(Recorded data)
------------

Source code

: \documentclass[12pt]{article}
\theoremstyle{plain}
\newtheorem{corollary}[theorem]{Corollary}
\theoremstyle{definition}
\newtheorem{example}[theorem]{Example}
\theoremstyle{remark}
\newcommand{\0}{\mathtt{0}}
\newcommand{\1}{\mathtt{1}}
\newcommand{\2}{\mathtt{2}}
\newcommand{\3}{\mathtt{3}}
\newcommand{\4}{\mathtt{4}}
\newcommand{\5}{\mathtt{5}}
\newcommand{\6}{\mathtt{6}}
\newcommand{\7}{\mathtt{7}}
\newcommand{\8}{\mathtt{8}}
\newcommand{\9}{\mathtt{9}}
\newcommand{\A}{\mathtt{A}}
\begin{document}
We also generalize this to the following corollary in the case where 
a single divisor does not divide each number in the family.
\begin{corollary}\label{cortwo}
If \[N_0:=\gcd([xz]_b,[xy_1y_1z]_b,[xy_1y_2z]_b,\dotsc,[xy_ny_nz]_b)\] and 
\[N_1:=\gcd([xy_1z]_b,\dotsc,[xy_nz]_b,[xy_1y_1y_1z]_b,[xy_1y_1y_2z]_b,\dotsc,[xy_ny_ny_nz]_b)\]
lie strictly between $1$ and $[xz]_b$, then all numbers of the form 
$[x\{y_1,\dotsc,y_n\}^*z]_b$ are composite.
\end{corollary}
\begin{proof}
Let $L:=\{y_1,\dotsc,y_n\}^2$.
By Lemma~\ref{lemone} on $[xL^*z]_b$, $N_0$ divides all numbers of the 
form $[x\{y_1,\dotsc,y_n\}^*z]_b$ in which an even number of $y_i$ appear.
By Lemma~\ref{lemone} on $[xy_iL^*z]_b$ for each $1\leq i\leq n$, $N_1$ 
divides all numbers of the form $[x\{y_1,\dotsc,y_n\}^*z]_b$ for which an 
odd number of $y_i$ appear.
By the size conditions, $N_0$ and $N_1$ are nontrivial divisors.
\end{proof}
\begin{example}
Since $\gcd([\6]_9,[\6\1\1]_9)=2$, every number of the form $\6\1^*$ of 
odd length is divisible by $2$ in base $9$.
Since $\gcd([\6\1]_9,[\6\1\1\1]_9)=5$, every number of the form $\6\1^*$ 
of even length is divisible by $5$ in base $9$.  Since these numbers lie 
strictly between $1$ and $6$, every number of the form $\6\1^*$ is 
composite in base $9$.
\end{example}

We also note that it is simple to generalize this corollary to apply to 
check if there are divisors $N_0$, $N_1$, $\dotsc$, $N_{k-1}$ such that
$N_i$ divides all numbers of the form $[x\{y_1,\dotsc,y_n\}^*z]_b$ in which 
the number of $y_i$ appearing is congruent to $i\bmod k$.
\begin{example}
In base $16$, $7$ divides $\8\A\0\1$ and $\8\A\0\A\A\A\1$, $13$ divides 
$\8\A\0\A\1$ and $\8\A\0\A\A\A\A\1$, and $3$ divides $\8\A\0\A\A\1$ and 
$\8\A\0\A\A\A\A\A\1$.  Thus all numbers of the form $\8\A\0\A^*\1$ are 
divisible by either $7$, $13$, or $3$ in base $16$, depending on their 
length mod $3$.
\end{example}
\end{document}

------------

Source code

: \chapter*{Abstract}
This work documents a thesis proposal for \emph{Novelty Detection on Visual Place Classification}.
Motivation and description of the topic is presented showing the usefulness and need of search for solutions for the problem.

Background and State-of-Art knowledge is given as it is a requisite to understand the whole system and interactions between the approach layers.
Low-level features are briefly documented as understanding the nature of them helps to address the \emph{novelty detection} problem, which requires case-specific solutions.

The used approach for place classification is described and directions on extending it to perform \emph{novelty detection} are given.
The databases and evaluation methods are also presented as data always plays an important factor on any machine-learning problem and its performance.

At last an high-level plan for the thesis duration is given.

------------

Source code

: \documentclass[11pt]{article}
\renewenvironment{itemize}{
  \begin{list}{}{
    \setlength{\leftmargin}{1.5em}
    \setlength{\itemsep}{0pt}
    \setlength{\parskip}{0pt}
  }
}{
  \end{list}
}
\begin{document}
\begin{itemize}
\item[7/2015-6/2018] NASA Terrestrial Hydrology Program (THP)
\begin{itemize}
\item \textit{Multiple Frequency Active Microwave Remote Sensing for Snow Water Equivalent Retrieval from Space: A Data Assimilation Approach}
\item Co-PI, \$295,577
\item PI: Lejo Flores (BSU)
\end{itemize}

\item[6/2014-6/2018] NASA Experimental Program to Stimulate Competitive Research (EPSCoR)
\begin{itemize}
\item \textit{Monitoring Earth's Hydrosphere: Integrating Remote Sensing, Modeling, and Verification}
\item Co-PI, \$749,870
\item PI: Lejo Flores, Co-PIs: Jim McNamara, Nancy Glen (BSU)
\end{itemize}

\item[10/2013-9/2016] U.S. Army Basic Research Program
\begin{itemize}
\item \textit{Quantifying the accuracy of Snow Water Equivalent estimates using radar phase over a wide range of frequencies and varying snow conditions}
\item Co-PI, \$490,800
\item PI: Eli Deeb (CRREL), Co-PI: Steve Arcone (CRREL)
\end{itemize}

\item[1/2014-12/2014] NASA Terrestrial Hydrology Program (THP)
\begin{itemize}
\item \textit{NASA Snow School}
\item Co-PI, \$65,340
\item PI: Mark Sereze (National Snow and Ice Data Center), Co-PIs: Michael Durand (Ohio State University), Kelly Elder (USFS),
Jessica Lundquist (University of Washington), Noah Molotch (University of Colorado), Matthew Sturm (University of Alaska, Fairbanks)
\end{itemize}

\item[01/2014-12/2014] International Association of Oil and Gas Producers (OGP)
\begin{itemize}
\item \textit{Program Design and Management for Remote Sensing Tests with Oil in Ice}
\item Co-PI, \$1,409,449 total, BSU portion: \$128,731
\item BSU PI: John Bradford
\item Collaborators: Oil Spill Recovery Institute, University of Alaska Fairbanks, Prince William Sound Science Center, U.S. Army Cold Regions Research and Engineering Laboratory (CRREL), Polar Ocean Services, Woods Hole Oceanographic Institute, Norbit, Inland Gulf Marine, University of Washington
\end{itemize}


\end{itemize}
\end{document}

------------

Problem – Which lines of the data contain the word "CRREL"? Copy each one.

Result –
\item PI: Eli Deeb (CRREL), Co-PI: Steve Arcone (CRREL)
\item Collaborators: Oil Spill Recovery Institute, University of Alaska Fairbanks, Prince William Sound Science Center, U.S. Army Cold Regions Research and Engineering Laboratory (CRREL), Polar Ocean Services, Woods Hole Oceanographic Institute, Norbit, Inland Gulf Marine, University of Washington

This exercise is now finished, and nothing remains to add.